Qu’importe ce que je disais hier
Par Christian Schmitt, Senior Portfolio Manager, Ethenea
Un degré important de flexibilité est le prérequis indispensable pour parvenir à s’adapter à une situation qui évolue. À première vue, on peut avoir le sentiment qu’il est nécessaire de s’ancrer dans le passé avec obstination. Pourtant, le fait de ne pas assez regarder vers l’avenir peut avoir des conséquences fatales.
Quatre mois pile se sont écoulés depuis le début de l’année 2020. En cette courte période, nous avons tous été témoins de multiples événements que presque personne n’aurait imaginé début 2020. Des ordonnances politiques ont mis à l’arrêt une grande partie de l’économie mondiale, ainsi que toute vie privée et sociale. Dans le même temps, les marchés financiers ont parcouru de véritables montagnes russes, avec de nombreuses fluctuations d'une vitesse et d'une ampleur jamais vues auparavant. Si l'on pouvait effectivement s’attendre à des records dans les plans d’achats d’obligations des banques centrales et les mesures de politique budgétaire des gouvernements, la surprise du mois d’avril a peut-être été l’effondrement des cours pétroliers, et notamment du prix de référence du brut West Texas Intermediate (WTI), qui est devenu négatif. Dire qu’en janvier encore, nous nous attendions, et légitimement, à une année 2020 plutôt monotone... « blabla du passé »!
Compte tenu des tout derniers développements, les prévisions relatives aux huit derniers mois de l’année s’inscrivent actuellement dans une vaste fourchette, que l’on peut résumer par « tout est possible, rien n’est obligatoire ». La plupart du temps, les prévisions fonctionnent à partir d'un scénario de base accompagné de deux alternatives (l’une optimiste et l’autre pessimiste). Les scénarios envisagés par les investisseurs sont particulièrement divergents en ce qui concerne les conséquences économiques de la crise. À cet égard, nous n’aurons pas la prétention d’avoir une vision plus approfondie, ni meilleure, que celles de cabinets d’analyse économique d’une envergure bien supérieure à la nôtre.
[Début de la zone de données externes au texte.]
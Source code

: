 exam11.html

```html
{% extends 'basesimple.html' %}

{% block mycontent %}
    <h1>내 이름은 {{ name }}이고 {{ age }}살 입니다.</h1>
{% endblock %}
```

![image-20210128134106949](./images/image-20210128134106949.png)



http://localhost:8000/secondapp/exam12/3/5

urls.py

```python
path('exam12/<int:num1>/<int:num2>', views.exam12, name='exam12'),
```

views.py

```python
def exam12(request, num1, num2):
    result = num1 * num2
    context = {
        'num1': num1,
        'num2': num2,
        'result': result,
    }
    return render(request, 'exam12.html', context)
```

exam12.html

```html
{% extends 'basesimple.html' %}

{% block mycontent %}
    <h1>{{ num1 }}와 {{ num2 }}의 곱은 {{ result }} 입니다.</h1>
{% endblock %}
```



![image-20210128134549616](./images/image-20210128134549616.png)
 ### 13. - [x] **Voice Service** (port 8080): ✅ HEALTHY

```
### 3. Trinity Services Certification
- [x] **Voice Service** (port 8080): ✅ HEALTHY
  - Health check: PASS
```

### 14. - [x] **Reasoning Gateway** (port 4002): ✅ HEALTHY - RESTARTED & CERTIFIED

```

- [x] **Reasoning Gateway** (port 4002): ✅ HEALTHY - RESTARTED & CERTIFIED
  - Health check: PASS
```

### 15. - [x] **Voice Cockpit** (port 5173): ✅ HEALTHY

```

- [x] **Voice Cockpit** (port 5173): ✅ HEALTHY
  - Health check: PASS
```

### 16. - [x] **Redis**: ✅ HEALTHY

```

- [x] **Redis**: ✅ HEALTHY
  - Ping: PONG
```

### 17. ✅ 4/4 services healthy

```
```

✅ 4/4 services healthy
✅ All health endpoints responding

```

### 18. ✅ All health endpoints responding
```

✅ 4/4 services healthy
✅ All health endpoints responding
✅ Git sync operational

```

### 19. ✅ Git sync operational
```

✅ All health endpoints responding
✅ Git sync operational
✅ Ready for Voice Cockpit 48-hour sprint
Le succès à long terme de l’investissement dépend davantage de la classification des différents scénarios macroéconomiques et de leur transposition intelligente au sein des portefeuilles. Par exemple, où risque-t-on de subir durablement des pertes en capital ? Quelles évolutions de l'économie réelle sont déjà anticipées par les marchés ? Ainsi, notre mission consiste à nous demander quels événements sont déjà intégrés dans les prix du marché et où peuvent se situer les risques et les opportunités.
Outre l’incertitude importante entourant les perspectives de l'économie, il existe une autre raison, qui ne doit pas être sous-estimée, pour expliquer l’extrême diversité des points de vue sur les marchés : le manque de flexibilité. Seule une gestion affranchie des contraintes d’un indice de référence, et disposant ainsi de toutes les opportunités d’allocation d’actifs et de sélection des titres, est en mesure d’agir vraiment librement et de prendre des décisions en toute connaissance de cause. En l’absence de cette latitude, l’analyse objective devient trop vite éclipsée par des aspirations subjectives. C’est ainsi qu’un positionnement de portefeuille sur lequel il ne peut y avoir qu’un contrôle limité finit par prendre le pas sur les propres anticipations du gérant sur l'évolution du marché, alors que c’est exactement l’inverse qui devrait se produire.